第112話 世の中はまっすぐ渡っていけるほどやさしくできてない
「きみはまだ子供だ。世の中はまっすぐ渡っていけるほど、やさしくできてない」
「ええ。あなたのように歴史から何も学ばない愚者がいる限り、やさしくなるはずなんてないわ」
思い切り剣を振り回すと、ロルフがアーチ状の柱にむかって振り飛ばされた。そのまま柱に激突しそうになるが、両足でその柱を踏みつけて、その勢いを借りてマリアにふたたび斬りかかった。
マリアがその剣を受ける。が、飛び出したロルフの勢いに押されて、そのまま二階の回廊側にはね飛ばされた。回廊の柱に激突しそうになるが、剣をおおきくふって方向を変えた。マリアのからだが柱と柱のあいだをすり抜け、マリアは回廊に着地した。

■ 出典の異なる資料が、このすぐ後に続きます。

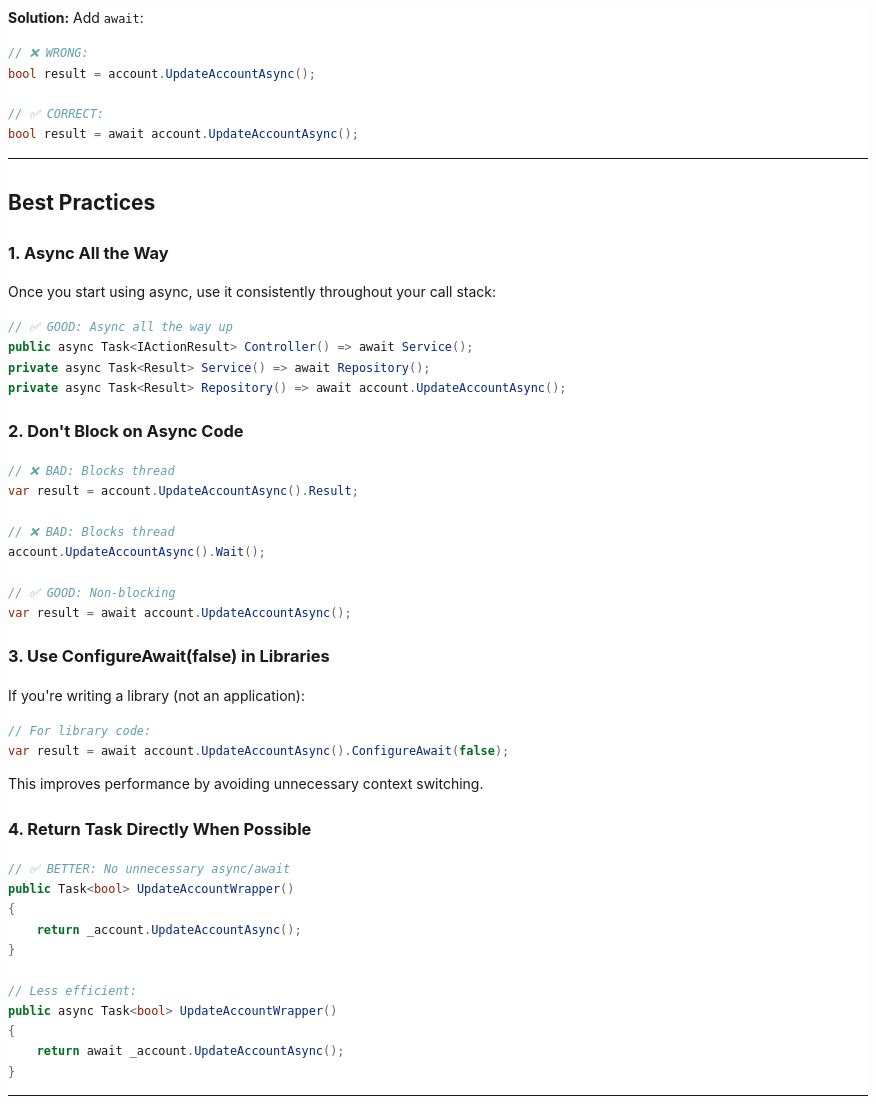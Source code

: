 **Solution:** Add `await`:
```csharp
// ❌ WRONG:
bool result = account.UpdateAccountAsync();

// ✅ CORRECT:
bool result = await account.UpdateAccountAsync();
```

---

## Best Practices

### 1. Async All the Way

Once you start using async, use it consistently throughout your call stack:

```csharp
// ✅ GOOD: Async all the way up
public async Task<IActionResult> Controller() => await Service();
private async Task<Result> Service() => await Repository();
private async Task<Result> Repository() => await account.UpdateAccountAsync();
```

### 2. Don't Block on Async Code

```csharp
// ❌ BAD: Blocks thread
var result = account.UpdateAccountAsync().Result;

// ❌ BAD: Blocks thread
account.UpdateAccountAsync().Wait();

// ✅ GOOD: Non-blocking
var result = await account.UpdateAccountAsync();
```

### 3. Use ConfigureAwait(false) in Libraries

If you're writing a library (not an application):

```csharp
// For library code:
var result = await account.UpdateAccountAsync().ConfigureAwait(false);
```

This improves performance by avoiding unnecessary context switching.

### 4. Return Task Directly When Possible

```csharp
// ✅ BETTER: No unnecessary async/await
public Task<bool> UpdateAccountWrapper()
{
    return _account.UpdateAccountAsync();
}

// Less efficient:
public async Task<bool> UpdateAccountWrapper()
{
    return await _account.UpdateAccountAsync();
}
```

---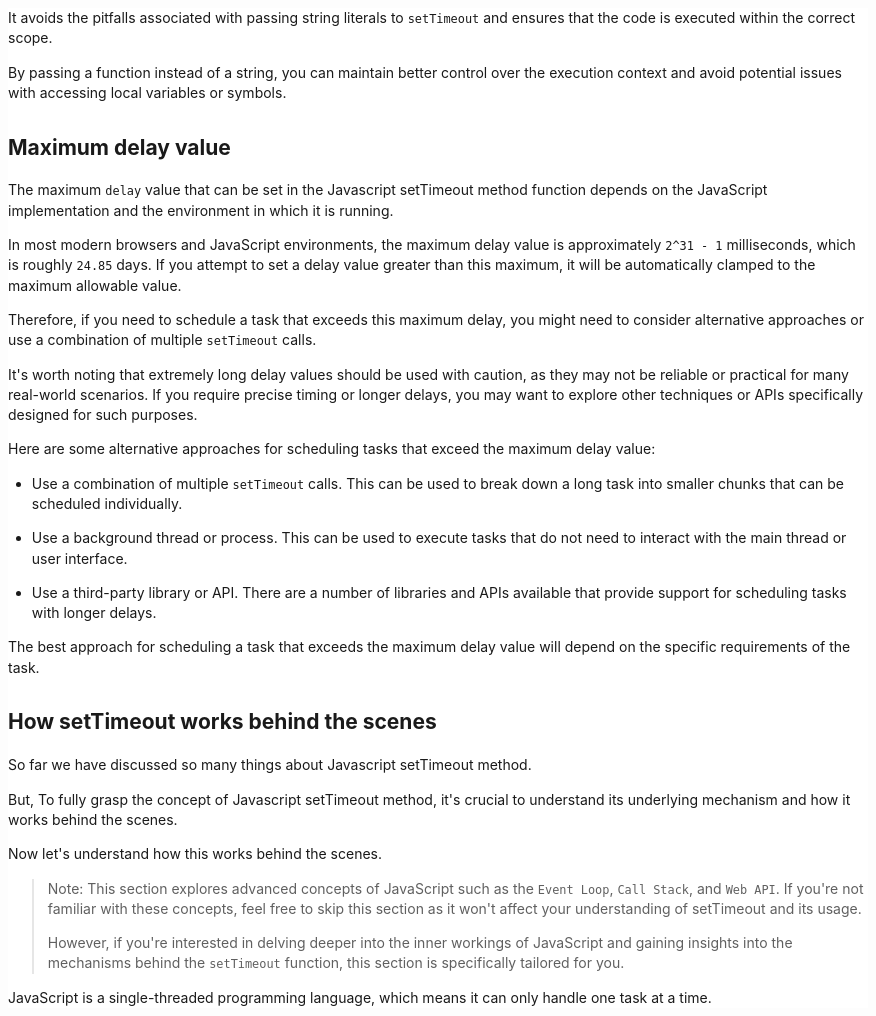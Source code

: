 It avoids the pitfalls associated with passing string literals to `setTimeout` and ensures that the code is executed within the correct scope.

By passing a function instead of a string, you can maintain better control over the execution context and avoid potential issues with accessing local variables or symbols.

## Maximum delay value

The maximum `delay` value that can be set in the Javascript setTimeout method function depends on the JavaScript implementation and the environment in which it is running.

In most modern browsers and JavaScript environments, the maximum delay value is approximately `2^31 - 1` milliseconds, which is roughly `24.85` days. If you attempt to set a delay value greater than this maximum, it will be automatically clamped to the maximum allowable value.

Therefore, if you need to schedule a task that exceeds this maximum delay, you might need to consider alternative approaches or use a combination of multiple `setTimeout` calls.

It's worth noting that extremely long delay values should be used with caution, as they may not be reliable or practical for many real-world scenarios. If you require precise timing or longer delays, you may want to explore other techniques or APIs specifically designed for such purposes.

Here are some alternative approaches for scheduling tasks that exceed the maximum delay value:

* Use a combination of multiple `setTimeout` calls. This can be used to break down a long task into smaller chunks that can be scheduled individually.
    
* Use a background thread or process. This can be used to execute tasks that do not need to interact with the main thread or user interface.
    
* Use a third-party library or API. There are a number of libraries and APIs available that provide support for scheduling tasks with longer delays.
    

The best approach for scheduling a task that exceeds the maximum delay value will depend on the specific requirements of the task.

## How setTimeout works behind the scenes

So far we have discussed so many things about Javascript setTimeout method.

But, To fully grasp the concept of Javascript setTimeout method, it's crucial to understand its underlying mechanism and how it works behind the scenes.

Now let's understand how this works behind the scenes.

> Note: This section explores advanced concepts of JavaScript such as the `Event Loop`, `Call Stack`, and `Web API`. If you're not familiar with these concepts, feel free to skip this section as it won't affect your understanding of setTimeout and its usage.
> 
> However, if you're interested in delving deeper into the inner workings of JavaScript and gaining insights into the mechanisms behind the `setTimeout` function, this section is specifically tailored for you.

JavaScript is a single-threaded programming language, which means it can only handle one task at a time.
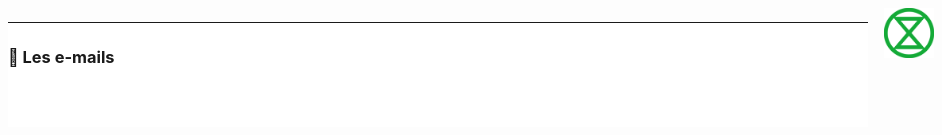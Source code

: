 <img src="/img/xrlogo.png" style="width:50px; position: fixed; top:10px;right:10px" />


---


### 📧 Les e-mails
<br>
<br>

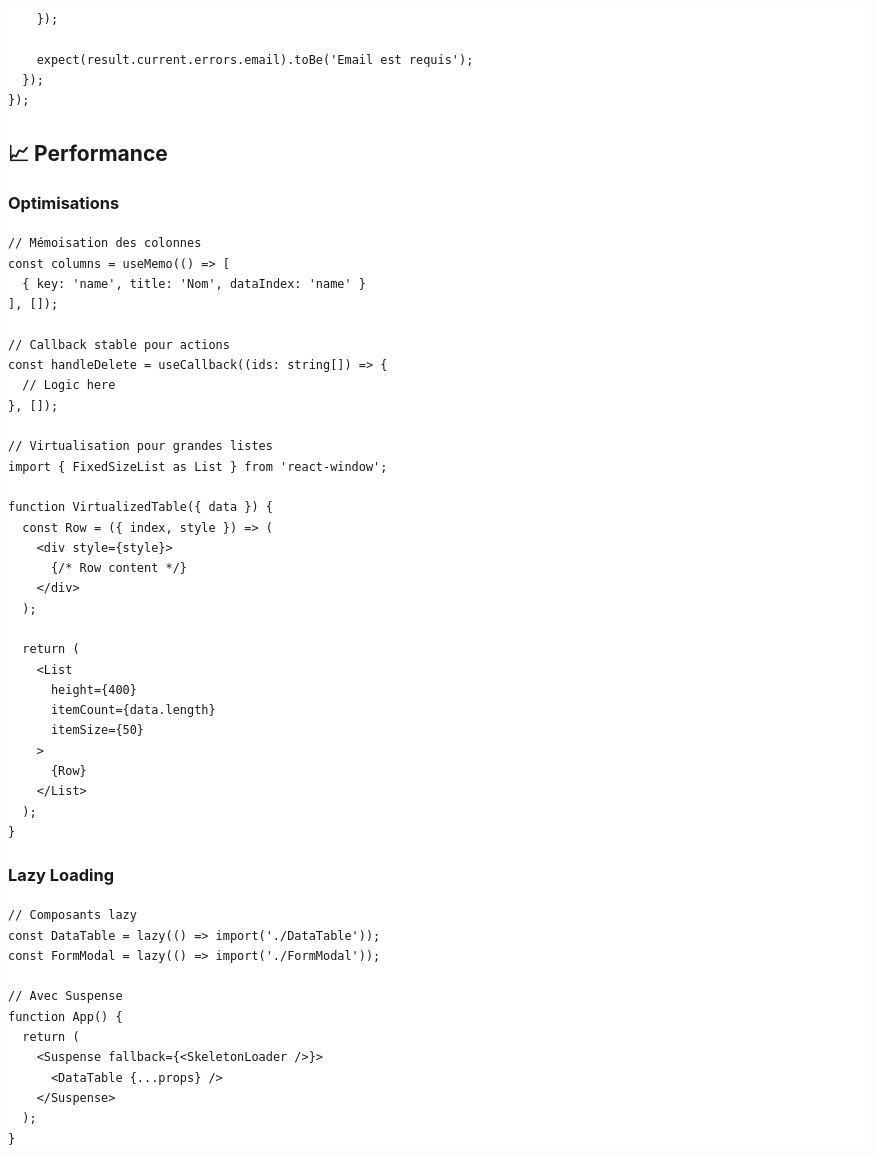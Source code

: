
 ```tsx
    });

    expect(result.current.errors.email).toBe('Email est requis');
  });
});
```

## 📈 Performance

### Optimisations

```tsx
// Mémoisation des colonnes
const columns = useMemo(() => [
  { key: 'name', title: 'Nom', dataIndex: 'name' }
], []);

// Callback stable pour actions
const handleDelete = useCallback((ids: string[]) => {
  // Logic here
}, []);

// Virtualisation pour grandes listes
import { FixedSizeList as List } from 'react-window';

function VirtualizedTable({ data }) {
  const Row = ({ index, style }) => (
    <div style={style}>
      {/* Row content */}
    </div>
  );

  return (
    <List
      height={400}
      itemCount={data.length}
      itemSize={50}
    >
      {Row}
    </List>
  );
}
```

### Lazy Loading

```tsx
// Composants lazy
const DataTable = lazy(() => import('./DataTable'));
const FormModal = lazy(() => import('./FormModal'));

// Avec Suspense
function App() {
  return (
    <Suspense fallback={<SkeletonLoader />}>
      <DataTable {...props} />
    </Suspense>
  );
}
```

すぐに剣を構え直す。そこへ柱のあいだをぬってロルフが、飛び込んできた。マリアはその剣を受けるが、それと同時に足元に吹きつけてきた突風を避けようとしてバランスを崩した。からだが宙に浮いて踏ん張りがきかないところに、ロルフの剣が横から振り抜かれる。マリアはそれを剣を立てて受けるが、そのまま後方にある壁に叩きつけられた。
したたかにからだをぶつけられた壁には、人間の罪を許すよう嘆願する聖母マリアと洗礼者ヨハネが描かれているモザイク画『デイシス』があったが、べっこりと壁ごとへこみ、その欠片があたりに散らばった。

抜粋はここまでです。